Not use public split on citation networks

zekarias-tilahun / SelfGNN

A PyTorch implementation of "SelfGNN: Self-supervised Graph Neural Networks without explicit negative sampling" paper, which appeared in The International Workshop on Self-Supervised Learning for the Web (SSL'21) @ the Web Conference 2021 (WWW'21).

29 stars 6 forks source link

Not use public split on citation networks #1

Closed hengruizhang98 closed 3 years ago

hengruizhang98 commented 3 years ago

Hi, thanks for your nice work. I find that in the original paper you state that you use the public split on the citation networks. However, in this repo it seems that you use random split. Can you explain it?

zekarias-tilahun commented 3 years ago

Hi, thank you for your interest.

In line 28 of data.py you can see that we invoke utils.create_masks(data=dataset.data) to create train/val/test masks/splits. If you navigate to _createmasks function inside the utils.py module, online 200 you can find that we first check whether the data contains a validation mask (if not hasattr(data, "val_mask")). Since the citation networks data have val_mask attribute, we will not create a new one.

hengruizhang98 commented 3 years ago

Thanks for your response. According to my knowledge, in self-supervised setting (use 'cora' dataset as an example), in pretraining step all the nodes(2708) will be used. In linear evaluation step. Only the training nodes (140) will be used to train the linear classifier, and the testing ndoes(1000) will be used only for evaluation. However, it seems that you split the testing nodes into train/test sets with 0.6/0.4 ratios(600 for train and 400 for test).

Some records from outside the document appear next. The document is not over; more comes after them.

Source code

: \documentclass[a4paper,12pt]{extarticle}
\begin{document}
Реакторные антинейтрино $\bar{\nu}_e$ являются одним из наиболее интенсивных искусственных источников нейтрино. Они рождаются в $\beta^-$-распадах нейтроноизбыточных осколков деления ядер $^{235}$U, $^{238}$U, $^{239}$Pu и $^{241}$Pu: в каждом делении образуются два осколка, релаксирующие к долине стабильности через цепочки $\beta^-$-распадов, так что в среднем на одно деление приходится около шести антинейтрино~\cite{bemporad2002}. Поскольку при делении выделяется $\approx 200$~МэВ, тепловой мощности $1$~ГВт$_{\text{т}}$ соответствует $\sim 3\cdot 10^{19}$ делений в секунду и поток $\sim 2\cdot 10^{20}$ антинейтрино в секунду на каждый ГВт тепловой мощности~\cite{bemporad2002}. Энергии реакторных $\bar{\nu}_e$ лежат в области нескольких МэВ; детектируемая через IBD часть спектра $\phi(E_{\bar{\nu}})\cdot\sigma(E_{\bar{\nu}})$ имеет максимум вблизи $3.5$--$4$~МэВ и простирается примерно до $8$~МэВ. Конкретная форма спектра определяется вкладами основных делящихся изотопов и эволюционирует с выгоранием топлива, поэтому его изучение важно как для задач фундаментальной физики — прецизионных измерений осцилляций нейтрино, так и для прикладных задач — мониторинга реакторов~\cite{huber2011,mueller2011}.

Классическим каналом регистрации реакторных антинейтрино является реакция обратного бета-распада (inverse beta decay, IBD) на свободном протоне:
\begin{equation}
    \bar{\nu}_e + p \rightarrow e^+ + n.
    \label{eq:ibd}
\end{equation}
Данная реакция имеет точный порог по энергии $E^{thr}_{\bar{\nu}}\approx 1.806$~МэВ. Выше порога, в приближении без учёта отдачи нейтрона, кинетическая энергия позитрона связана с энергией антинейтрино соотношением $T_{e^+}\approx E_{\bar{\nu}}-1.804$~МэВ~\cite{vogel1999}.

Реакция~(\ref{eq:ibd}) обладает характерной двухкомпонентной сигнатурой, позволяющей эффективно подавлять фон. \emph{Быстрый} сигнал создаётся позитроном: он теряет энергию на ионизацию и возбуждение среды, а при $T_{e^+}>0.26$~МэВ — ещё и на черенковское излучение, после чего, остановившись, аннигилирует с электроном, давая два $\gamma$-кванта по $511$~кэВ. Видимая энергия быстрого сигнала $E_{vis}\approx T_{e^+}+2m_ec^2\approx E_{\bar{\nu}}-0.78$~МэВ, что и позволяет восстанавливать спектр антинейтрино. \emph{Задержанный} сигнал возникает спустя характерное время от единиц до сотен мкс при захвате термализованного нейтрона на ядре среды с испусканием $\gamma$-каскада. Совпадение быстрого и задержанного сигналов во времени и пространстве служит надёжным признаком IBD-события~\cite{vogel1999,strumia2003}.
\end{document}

zekarias-tilahun commented 3 years ago

Oh! I miss understood you question. In that case you're right. We use a random (60/40) split of the test set for the LogisticRegression classifier.

hengruizhang98 commented 3 years ago

Yes. So I guess you have to update your codes and manuscripts, to compare fairly with other models.

zekarias-tilahun commented 3 years ago

BTW, a study discusses how using different splits will result in significantly different outcomes. Thus, we mention the split to indicate which particular splits of the publicly available ones we used for the three citation datasets. However, I agree that we need to state this clearly in the manuscript and I'll update it! Thank you for bringing this into light.